By Simon Wragg and Robert Davies

HUGE job losses have proved inevitable in UK meat export plants hit by the ban on overseas sales because of foot-and-mouth disease.

Many plants have closed their doors except to essential maintenance staff, while some have moved to shorter working weeks.

All acknowledge meat exports are unlikely to resume until late this year.

Richard Cawthorne, chief executive of Kent-based Invicta Lamb, is witnessing the meltdown of the business first-hand.
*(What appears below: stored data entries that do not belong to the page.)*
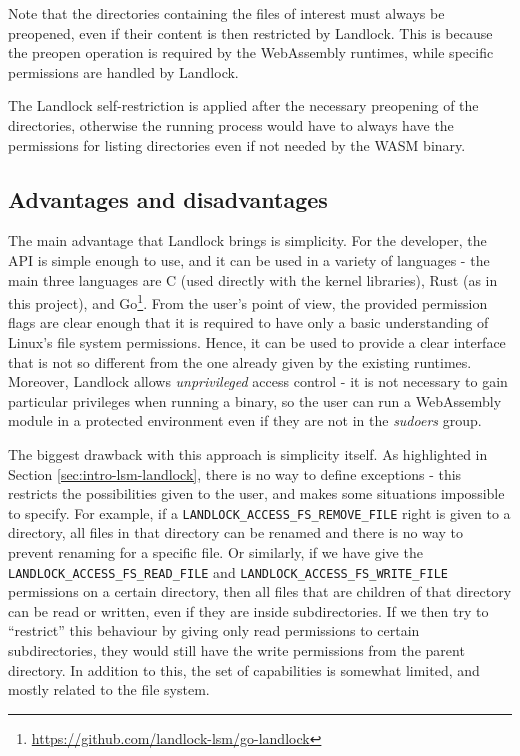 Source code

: Note that the directories containing the files of interest must always be preopened,
even if their content is then restricted by Landlock. This is because the preopen operation
is required by the WebAssembly runtimes, while specific permissions are handled by Landlock.

The Landlock self-restriction is applied after the necessary preopening of the directories,
otherwise the running process would have to always have the permissions for listing directories even if
not needed by the WASM binary.

\subsection{Advantages and disadvantages}

The main advantage that Landlock brings is simplicity. For the developer, the API is simple enough to use,
and it can be used in a variety of languages - the main three languages are C (used directly with the kernel libraries),
Rust (as in this project), and Go\footnote{\url{https://github.com/landlock-lsm/go-landlock}}.
From the user's point of view, the provided permission flags are clear enough that it is required to have
only a basic understanding of Linux's file system permissions.
Hence, it can be used to provide a clear interface that is not so different from the one already given by
the existing runtimes.
Moreover, Landlock allows \textit{unprivileged} access control - it is not necessary to gain particular privileges
when running a binary, so the user can run a WebAssembly module in a protected environment even if they are not
in the \textit{sudoers} group.

The biggest drawback with this approach is simplicity itself. As highlighted in Section \ref{sec:intro-lsm-landlock},
there is no way to define exceptions - this restricts the possibilities given to the user, and makes some situations
impossible to specify. For example, if a \texttt{LANDLOCK\_ACCESS\_FS\_REMOVE\_FILE} right is given to a directory,
all files in that directory can be renamed and there is no way to prevent renaming for a specific file.
Or similarly, if we have give the \texttt{LANDLOCK\_ACCESS\_FS\_READ\_FILE} and \texttt{LANDLOCK\_ACCESS\_FS\_WRITE\_FILE}
permissions on a certain directory, then all files that are children of that directory can be read or written, even
if they are inside subdirectories. If we then try to ``restrict'' this behaviour by giving only read permissions to
certain subdirectories, they would still have the write permissions from the parent directory.
In addition to this, the set of capabilities is somewhat limited, and mostly related to the file system.


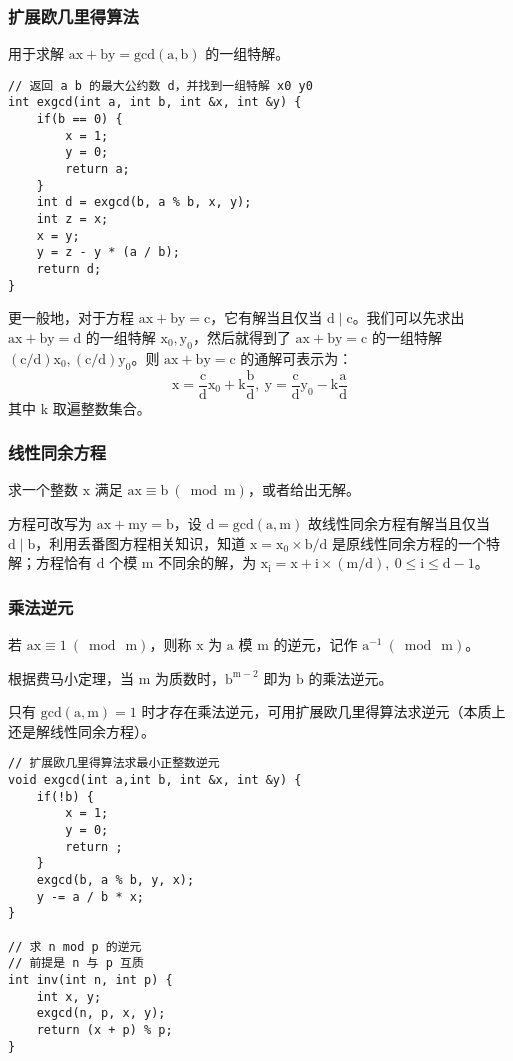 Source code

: \documentclass[UTF8]{article}
\begin{document}
\subsubsection{扩展欧几里得算法}
用于求解 $\mathrm{ax + by = gcd(a,b)}$ 的一组特解。
\begin{lstlisting}[caption=扩展欧几里得算法]
// 返回 a b 的最大公约数 d，并找到一组特解 x0 y0
int exgcd(int a, int b, int &x, int &y) {
	if(b == 0) {
		x = 1;
		y = 0;
		return a;
	}
	int d = exgcd(b, a % b, x, y);
	int z = x;
	x = y;
	y = z - y * (a / b);
	return d;
}
\end{lstlisting}
更一般地，对于方程 $\mathrm{ax + by = c}$，它有解当且仅当 $\mathrm{d \mid c}$。我们可以先求出 $\mathrm{ax + by = d}$ 的一组特解 $\mathrm{x_0, y_0}$，然后就得到了 $\mathrm{ax + by = c}$ 的一组特解 $\mathrm{(c/d)x_0, (c/d)y_0}$。则 $\mathrm{ax + by = c}$ 的通解可表示为：
$$
\mathrm{x = \frac{c}{d}x_0 + k\frac{b}{d},\ y = \frac{c}{d}y_0 - k\frac{a}{d}}
$$
其中 $\mathrm{k}$ 取遍整数集合。


\subsubsection{线性同余方程}
求一个整数 $\mathrm{x}$ 满足 $\mathrm{ax \equiv b\ (\bmod m) }$，或者给出无解。

方程可改写为 $\mathrm{ax + my = b}$，设 $\mathrm{d = gcd(a,m)}$ 故线性同余方程有解当且仅当 $\mathrm{d \mid b}$，利用丢番图方程相关知识，知道 $\mathrm{x = x_0 \times b / d}$ 是原线性同余方程的一个特解；方程恰有 $\mathrm{d}$ 个模 $\mathrm{m}$ 不同余的解，为 $\mathrm{x_i = x + i \times (m/d), \ 0 \le i \le d - 1}$。


\subsubsection{乘法逆元}
若 $\mathrm{ax \equiv 1 \ (\bmod\  m)}$，则称 $\mathrm{x}$ 为 $\mathrm{a}$ 模 $\mathrm{m}$ 的逆元，记作 $\mathrm{a^{-1}\  (\bmod \ m)}$。

根据费马小定理，当 $\mathrm{m}$ 为质数时，$\mathrm{b^{m - 2}}$ 即为 $\mathrm{b}$ 的乘法逆元。 

只有 $\mathrm{gcd(a,m) = 1}$ 时才存在乘法逆元，可用扩展欧几里得算法求逆元（本质上还是解线性同余方程）。
\begin{lstlisting}[caption=乘法逆元]
// 扩展欧几里得算法求最小正整数逆元
void exgcd(int a,int b, int &x, int &y) {
	if(!b) {
		x = 1;
		y = 0;
		return ;
	}
	exgcd(b, a % b, y, x);
	y -= a / b * x;
}

// 求 n mod p 的逆元
// 前提是 n 与 p 互质
int inv(int n, int p) {
	int x, y;
	exgcd(n, p, x, y);
	return (x + p) % p;
}
\end{lstlisting}
\end{document}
“We have been closed for five weeks and all our staff have been served with redundancy notices. Its very distressing.”

Other export plants, such as Cheale Meats in Brentwood, Essex, have tried to maintain throughputs by moving over to the welfare disposal scheme, although this has still meant shorter hours and some redundancies.

Terry Bayliss, chairman of Farmers First, says his company has been badly hit.

Fortunately, the 120,000/month charter on the ship Cap Afrique had almost lapsed and has not been renewed.

The Farmers Fresh abattoir at Kenilworth, Warkwickshire, is still operating, albeit on a day-by-day basis and with a skeleton staff, adds FFs Mike Gooding.

Until exports restart, Welsh mountain lamb producers face the biggest losses.

Abattoirs predict huge problems selling small lightweight lambs when they are ready to slaughter from July.

Exporters usually ship more than half the 4.3 million lambs bred in Wales each year.

Oriel Jones, whose Carmarthenshire abattoir exports 40% of its lamb kill, says prospects for the new season look bleak.

“We will have to compete to sell more on the home market, shaving off the last few p/kg to get a deal.

“Market conditions will be very tough for all producers, especially if bad weather continues to delay growth.”